= Salinon =

Geometric shape

The salinon (red) and the circle (blue) have the same area.

The salinon (meaning 'salt-cellar' in Greek) is a geometrical figure that consists of four semicircles. It was first introduced in the Book of Lemmas, a work attributed to Archimedes.

==Construction==
Let A, D, E, and B be four points on a line in the plane, in that order, with AD = EB. Let O be the bisector of segment AB (and of DE). Draw semicircles above line AB with diameters AB, AD, and EB, and another semicircle below with diameter DE. A salinon is the figure bounded by these four semicircles.

==Properties==
===Area===
Archimedes introduced the salinon in his Book of Lemmas by applying Book II, Proposition 10 of Euclid's Elements. Archimedes noted that "the area of the figure bounded by the circumferences of all the semicircles [is] equal to the area of the circle on CF as diameter."
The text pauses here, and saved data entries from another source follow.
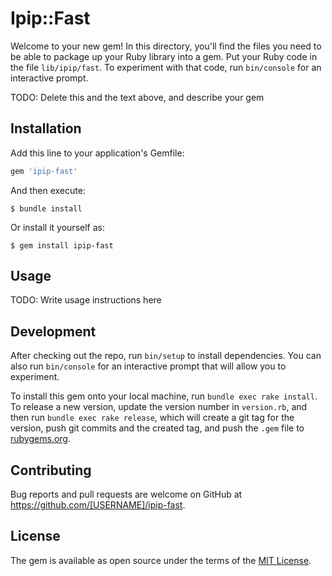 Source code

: # Ipip::Fast

Welcome to your new gem! In this directory, you'll find the files you need to be able to package up your Ruby library into a gem. Put your Ruby code in the file `lib/ipip/fast`. To experiment with that code, run `bin/console` for an interactive prompt.

TODO: Delete this and the text above, and describe your gem

## Installation

Add this line to your application's Gemfile:

```ruby
gem 'ipip-fast'
```

And then execute:

    $ bundle install

Or install it yourself as:

    $ gem install ipip-fast

## Usage

TODO: Write usage instructions here

## Development

After checking out the repo, run `bin/setup` to install dependencies. You can also run `bin/console` for an interactive prompt that will allow you to experiment.

To install this gem onto your local machine, run `bundle exec rake install`. To release a new version, update the version number in `version.rb`, and then run `bundle exec rake release`, which will create a git tag for the version, push git commits and the created tag, and push the `.gem` file to [rubygems.org](https://rubygems.org).

## Contributing

Bug reports and pull requests are welcome on GitHub at https://github.com/[USERNAME]/ipip-fast.

## License

The gem is available as open source under the terms of the [MIT License](https://opensource.org/licenses/MIT).
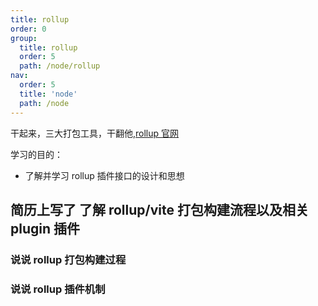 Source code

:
 ```yaml
---
title: rollup
order: 0
group:
  title: rollup
  order: 5
  path: /node/rollup
nav:
  order: 5
  title: 'node'
  path: /node
---
```


干起来，三大打包工具，干翻他,[rollup 官网](https://cn.rollupjs.org/introduction/)

学习的目的：

- 了解并学习 rollup 插件接口的设计和思想

## 简历上写了 了解 rollup/vite 打包构建流程以及相关 plugin 插件

<!-- 简直给自己挖坑，如何填坑呢 -->

### 说说 rollup 打包构建过程

### 说说 rollup 插件机制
Namely, if $r_1$ is the radius of large enclosing semicircle, and $r_2$ is the radius of the small central semicircle, then the area of the salinon is:
$$A=\frac{1}{4}\pi\left(r_1+r_2\right)^2.$$

===Arbelos===

Should points D and E converge with O, it would form an arbelos, another one of Archimedes' creations, with symmetry along the y-axis.